21 Kecamatan Terendam Banjir, Warga Mengungsi Akibat Banjir Di Kabupaten Pidie Aceh Capai 3.696 Jiwa

SIGLI – Banjir Bidie Aceh mengungsikan ribuan warga.

Menurut catatan Badan Penanggulangan Bencana Daerah (BPBD), sedikitnya 3.696 orang mengungsi.

Populasi pengungsi berasal dari kecamatan Pedi, Bukan Baru, Indrajaya, Mutiara, Mutiara Timur dan Mutiara.

Hingga Minggu (22/1/2023), banjir di Gampong Lampoh Lada, Tumpok Peut Ploh, Cot Teungoh, Cot Rheng dan Keunirei, Kecamatan Pidie belum surut.

“Jumlah warga terdampak di berbagai titik kini mencapai 1.205 KK,” kata Direktur Darurat dan Logistik BPBD Pidi Nasruddin kepada Serambinews.com, Minggu (22 Januari 2023).

Pengungsi dari Distrik Beedi, seperti 40 KK (178 jiwa) di Gampong Dayah Tutong dan 80 KK (240 jiwa) di Keunire.

Sejak saat itu, Bukanbaru telah memimpin 49 KK (98 orang), diantaranya 19 KK Jammbungsiyalit Alt (46 orang) dan 30 KK Masjid Manji (52 orang).

Kemudian Gambung Daya Khalu Indrajaya sebanyak 14 KK (50 jiwa) dan Mutiara Taimur sebanyak 412 KK (1236 jiwa).

Terdapat 87 KK (261 siswa) di Jampong Kompang, 167 KK (501 siswa) di Keluarga Munaseba, dan 158 KK (474 ​​siswa) di SMA Munasejo.

Distrik Al-Matira kemudian menampung 500 kepala keluarga (1.534 jiwa). Biro Jampong Banti 80 rumah (315 orang), Biro Api 162 rumah (530 orang), Biro Daya 138 rumah (370 orang), dan Lambo Serong 120 rumah (319 orang).

Diikuti oleh 110 KK (360 jiwa) di Kecamatan Kembang Tanjung, Kecamatan Mynasa Tuong-O, Gambong.

“Jumlah total pengungsi di 1.206 rumah adalah 3.696. Setiap penjudi memiliki dapur umum.”
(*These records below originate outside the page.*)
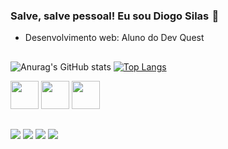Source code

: ### Salve, salve pessoal! Eu sou Diogo Silas  🎈 

- Desenvolvimento web: Aluno do Dev Quest
##

![Anurag's GitHub stats](https://github-readme-stats.vercel.app/api?username=DiogoSilas&count_private=true&show_icons=true&theme=tokyonight)
[![Top Langs](https://github-readme-stats.vercel.app/api/top-langs/?username=DiogoSilas&layout=compact&show_icons=true&theme=tokyonight&exclude_repo=repo1,repo2)](https://github.com/anuraghazra/github-readme-stats)

<div>
<img width="45px" height="45px" src="https://cdn.jsdelivr.net/gh/devicons/devicon/icons/html5/html5-original.svg" />
<img width="45px" height="45px" src="https://cdn.jsdelivr.net/gh/devicons/devicon/icons/css3/css3-original.svg" />
<img width="45px" height="45px" src="https://cdn.jsdelivr.net/gh/devicons/devicon/icons/javascript/javascript-original.svg" />
</div>

##

<div>
<a href="" target="_blank"><img src="https://img.shields.io/badge/LinkedIn-0077B5?style=for-the-badge&logo=linkedin&logoColor=white"/></a>
<a href="" target="_blank"><img src="https://img.shields.io/badge/Gmail-D14836?style=for-the-badge&logo=gmail&logoColor=white"/></a>
<a href="" target="_blank"><img src="https://img.shields.io/badge/Instagram-E4405F?style=for-the-badge&logo=instagram&logoColor=white"/></a>
<a href="" target="_blank"><img src="https://img.shields.io/badge/Discord-7289DA?style=for-the-badge&logo=discord&logoColor=white"/></a>
</div>
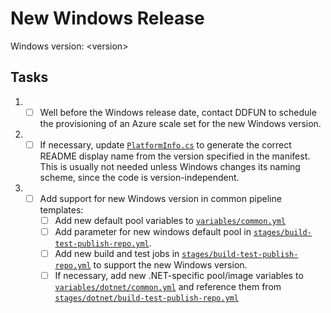 # New Windows Release

Windows version: &lt;version&gt;

## Tasks

1. - [ ] Well before the Windows release date, contact DDFUN to schedule the provisioning of an Azure scale set for the new Windows version.
2. - [ ] If necessary, update [`PlatformInfo.cs`](https://github.com/dotnet/docker-tools/blob/main/src/Microsoft.DotNet.ImageBuilder/src/ViewModel/PlatformInfo.cs) to generate the correct README display name from the version specified in the manifest. This is usually not needed unless Windows changes its naming scheme, since the code is version-independent.
3. - [ ] Add support for new Windows version in common pipeline templates:
      - [ ] Add new default pool variables to [`variables/common.yml`](https://github.com/dotnet/docker-tools/blob/3ba01b2b9abc1c28cd694cbddc11f5fdd8c70e8e/eng/common/templates/variables/common.yml#L48-L59)
      - [ ] Add parameter for new windows default pool in [`stages/build-test-publish-repo.yml`](https://github.com/dotnet/docker-tools/blob/3ba01b2b9abc1c28cd694cbddc11f5fdd8c70e8e/eng/common/templates/stages/build-test-publish-repo.yml#L38-L39).
      - [ ] Add new build and test jobs in [`stages/build-test-publish-repo.yml`](https://github.com/dotnet/docker-tools/blob/3ba01b2b9abc1c28cd694cbddc11f5fdd8c70e8e/eng/common/templates/stages/build-test-publish-repo.yml) to support the new Windows version.
      - [ ] If necessary, add new .NET-specific pool/image variables to [`variables/dotnet/common.yml`](https://github.com/dotnet/docker-tools/blob/3ba01b2b9abc1c28cd694cbddc11f5fdd8c70e8e/eng/common/templates/variables/dotnet/common.yml#L43-L48) and reference them from [`stages/dotnet/build-test-publish-repo.yml`](https://github.com/dotnet/docker-tools/blob/3ba01b2b9abc1c28cd694cbddc11f5fdd8c70e8e/eng/common/templates/stages/dotnet/build-test-publish-repo.yml#L115-L122)
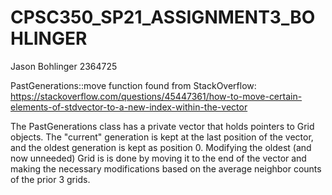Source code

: # CPSC350_SP21_ASSIGNMENT3_BOHLINGER

Jason Bohlinger
2364725

PastGenerations::move function found from StackOverflow: https://stackoverflow.com/questions/45447361/how-to-move-certain-elements-of-stdvector-to-a-new-index-within-the-vector


The PastGenerations class has a private vector that holds pointers to Grid objects.
    The "current" generation is kept at the last position of the vector, and the oldest 
    generation is kept as position 0. Modifying the oldest (and now unneeded) Grid is
    is done by moving it to the end of the vector and making the necessary modifications
    based on the average neighbor counts of the prior 3 grids.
Fitriani, Koordinator VRI Aceh mengatakan kepada Serambinews.com pada Minggu (22 Januari 2023) bahwa relawan Vertikal Rescue Indonesia (VRI) Aceh serta mahasiswa pecinta alam Gunung Everest Unigha Sigli dan Kempaga Styx MNI Sigli Mengatakan sedang mengevakuasi orang-orang yang terjebak . Penduduk. Banjir.

Korban banjir dievakuasi dari Gampong Kot Teungoh di Kabupaten Pidi pada Minggu dini hari (22 Januari 2023).

“Tim beranggotakan 12 orang juga dibantu BPBD Pidi mengevakuasi puluhan warga ke Desa Mayunasah,” ujarnya.

Ia menjelaskan, warga harus mengungsi karena ketinggian air setinggi dada orang dewasa.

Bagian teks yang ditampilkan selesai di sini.